Only the lines of the data below from the one with "### Installation" through the one with "## Contributing" are wanted. Repeat them exactly.

>>

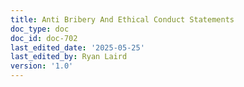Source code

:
 ```yaml
---
title: Anti Bribery And Ethical Conduct Statements
doc_type: doc
doc_id: doc-702
last_edited_date: '2025-05-25'
last_edited_by: Ryan Laird
version: '1.0'
---
```



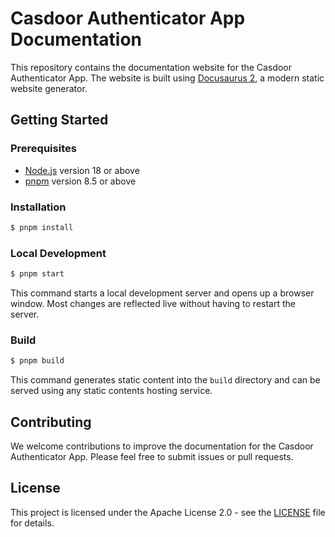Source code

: # Casdoor Authenticator App Documentation

This repository contains the documentation website for the Casdoor Authenticator App. The website is built using [Docusaurus 2](https://docusaurus.io/), a modern static website generator.

## Getting Started

### Prerequisites

- [Node.js](https://nodejs.org/en/download/) version 18 or above
- [pnpm](https://pnpm.io/installation) version 8.5 or above

### Installation

```bash
$ pnpm install
```

### Local Development

```bash
$ pnpm start
```

This command starts a local development server and opens up a browser window. Most changes are reflected live without having to restart the server.

### Build

```bash
$ pnpm build
```

This command generates static content into the `build` directory and can be served using any static contents hosting service.

## Contributing

We welcome contributions to improve the documentation for the Casdoor Authenticator App. Please feel free to submit issues or pull requests.

## License

This project is licensed under the Apache License 2.0 - see the [LICENSE](LICENSE) file for details.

<<

_Finished task_
### Installation

```bash
$ pnpm install
```

### Local Development

```bash
$ pnpm start
```

This command starts a local development server and opens up a browser window. Most changes are reflected live without having to restart the server.

### Build

```bash
$ pnpm build
```

This command generates static content into the `build` directory and can be served using any static contents hosting service.

## Contributing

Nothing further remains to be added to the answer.